はは、と俺は笑った。頬から血を流しながら笑った。

お前は何を見ている、ノーティス。見当違いなお前の忠誠が、本当に正しいものなのか。

アルフレッドが何を求めているのか。証明してやろうじゃないか。

がっと突き出された剣を思い切りはじく。からん、と音がして、奴の剣は転がった。はっと目を見開いたノーティスの背後に、俺は素早く回り込む。

彼が驚いて振り向いた時には遅かった。俺は奴の首に、ガラスの剣をつきつけたのだ。



両者の動きが止まる。はっ、はっ、と白騎士は息を乱し、目を見開いて俺を見ていた。彼はもう動けない。一歩でも動いたらその首の皮が切れるだろう。転がった剣を拾うことは、この男にはもうできないのだ。

俺は肩で息をしながら、にやりと笑ってやった。

「俺の勝ちだ、ノーティス」

「っ、――裏切り者め、お前に何が――」

「よく言うぜ」

ぐっと、剣を押し付けてやれば、彼は悔しそうにこちらを見据えた。ああ、端正なお顔の白騎士様も、そんな顔をなされるのかと、俺は皮肉げに奴を見た。

とにかく、疲れていたのだ。それに邪魔をされて苛立っていたし、何より奴の言葉が俺の中の何かを燃え上がらせていた。

「スノウベルを殺すと言ったな」

「…………」

「仮にも同じ学園の生徒だろう。俺を裏切り者だと言うなら、お前は一体、俺と何が違う?」

「なにを――」

かっと、奴の目が燃え上がる。どうやらこの男も、また胸に激情を秘めているらしい。それは王への忠誠や騎士団への憧れ、幼い頃からの努力もろもろだろう。

俺だって努力はしてきた。

ただこいつは、剣を向ける方向を間違えただけだ。アルフレッドに仕えたいなら、そうすればいい。俺はもう魔女の騎士なのだから。

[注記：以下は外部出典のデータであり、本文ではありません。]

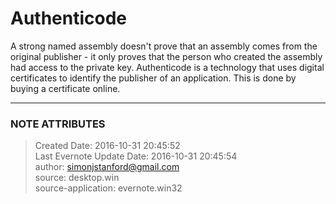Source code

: # Authenticode

A strong named assembly doesn't prove that an assembly comes from the original
publisher - it only proves that the person  who created the assembly had
access to the private key. Authenticode is a technology that uses digital
certificates to identify the publisher of an application. This is done by
buying a certificate online.


---
### NOTE ATTRIBUTES
>Created Date: 2016-10-31 20:45:52  
>Last Evernote Update Date: 2016-10-31 20:45:54  
>author: simonjstanford@gmail.com  
>source: desktop.win  
>source-application: evernote.win32  
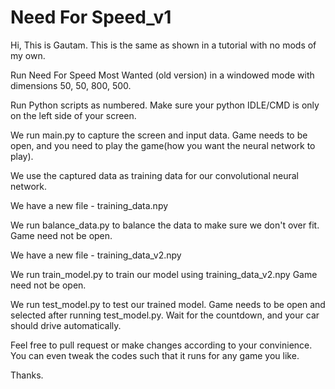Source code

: # Need For Speed_v1
Hi, This is Gautam.
This is the same as shown in a tutorial with no mods of my own. 

Run Need For Speed Most Wanted (old version) in a windowed mode with dimensions 50, 50, 800, 500.

Run Python scripts as numbered. Make sure your python IDLE/CMD is only on the left side of your screen.

We run main.py to capture the screen and input data. Game needs to be open, and you need to play the game(how you want the neural network to play).

We use the captured data as training data for our convolutional neural network.

We have a new file - training_data.npy

We run balance_data.py to balance the data to make sure we don't over fit. Game need not be open.

We have a new file - training_data_v2.npy

We run train_model.py to train our model using training_data_v2.npy Game need not be open.

We run test_model.py to test our trained model. Game needs to be open and selected after running test_model.py. Wait for the countdown, and your car should drive automatically.

Feel free to pull request or make changes according to your convinience. You can even tweak the codes such that it runs for any game you like.

Thanks.

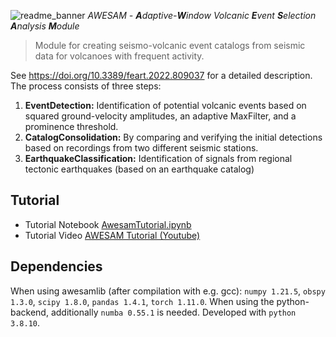 ![readme_banner](https://user-images.githubusercontent.com/81975877/225590148-0c5d9c19-8e66-4b07-855b-0fd6dfb059eb.jpg)
*AWESAM - **A**daptive-**W**indow Volcanic **E**vent **S**election **A**nalysis **M**odule*

> Module for creating seismo-volcanic event catalogs from seismic data for volcanoes with frequent activity.

See https://doi.org/10.3389/feart.2022.809037 for a detailed description. The process consists of three steps:

1. **EventDetection:** Identification of potential volcanic events based on squared ground-velocity amplitudes, an adaptive MaxFilter, and a prominence threshold. 
2. **CatalogConsolidation:** By comparing and verifying the initial detections based on recordings from two different seismic stations. 
3. **EarthquakeClassification:** Identification of signals from regional tectonic earthquakes (based on an earthquake catalog)

## Tutorial

- Tutorial Notebook [AwesamTutorial.ipynb](AwesamTutorial.ipynb)
- Tutorial Video [AWESAM Tutorial (Youtube)](https://www.youtube.com/watch?v=S3OQ3mT96CY)

## Dependencies
When using awesamlib (after compilation with e.g. gcc): `numpy 1.21.5`, `obspy 1.3.0`, `scipy 1.8.0`, `pandas 1.4.1`, `torch 1.11.0`. When using the python-backend, additionally `numba 0.55.1` is needed. Developed with `python 3.8.10`.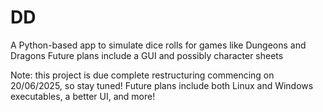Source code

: # DD
A Python-based app to simulate dice rolls for games like Dungeons and Dragons
Future plans include a GUI and possibly character sheets

Note: this project is due complete restructuring commencing on 20/06/2025, so stay tuned!
Future plans include both Linux and Windows executables, a better UI, and more!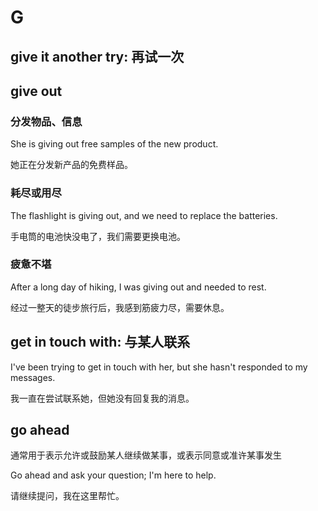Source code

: # G

## give it another try: 再试一次

## give out

### 分发物品、信息

She is giving out free samples of the new product.

她正在分发新产品的免费样品。

### 耗尽或用尽

The flashlight is giving out, and we need to replace the batteries.

手电筒的电池快没电了，我们需要更换电池。

### 疲惫不堪

After a long day of hiking, I was giving out and needed to rest.

经过一整天的徒步旅行后，我感到筋疲力尽，需要休息。

## get in touch with: 与某人联系

I've been trying to get in touch with her, but she hasn't responded to my messages.

我一直在尝试联系她，但她没有回复我的消息。

## go ahead

通常用于表示允许或鼓励某人继续做某事，或表示同意或准许某事发生

Go ahead and ask your question; I'm here to help.

请继续提问，我在这里帮忙。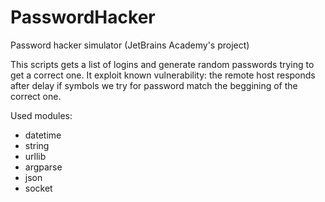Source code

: # PasswordHacker
Password hacker simulator (JetBrains Academy's project)

This scripts gets a list of logins and generate random passwords trying to get a correct one. It exploit known vulnerability: the remote host responds after delay if symbols we try for password match the beggining of the correct one.

Used modules:
- datetime
- string
- urllib
- argparse
- json
- socket

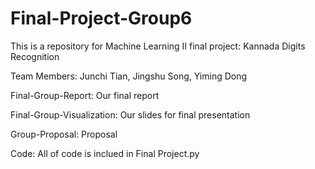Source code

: # Final-Project-Group6
This is a repository for Machine Learning II final project: Kannada Digits Recognition

Team Members: Junchi Tian, Jingshu Song, Yiming Dong

Final-Group-Report: Our final report

Final-Group-Visualization: Our slides for final presentation

Group-Proposal: Proposal

Code: All of code is inclued in Final Project.py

ただ俺の魔女を傷つけると言うのなら、俺とお前は敵になるというだけだ。


「ここはお前の踏み入る場所じゃない。邪魔をする場所でもない。白騎士様は大人しく、あいつの元に帰ればいいんだ。――アルフレッドの傍には、誰かがいてやらなきゃいけないんだから」

俺だってもう、それ以上言う資格はないと分かっていた。

この生真面目すぎる男を殺す気にも、もうなれなかった。

ゆっくり剣を引けば、彼はこちらを睨みつけたまま、静かに自らの剣を拾い、息をついた。

まだ燃え盛るような目をしている白騎士を、俺は冷たく見返してやる。

「帰れよ。俺達の邪魔をするな」

彼は何か言いたそうな目をしていたが――やがて自分の立場を受け止めたのか、剣を鞘に収めると、黙ってどこかへ立ち去って行った。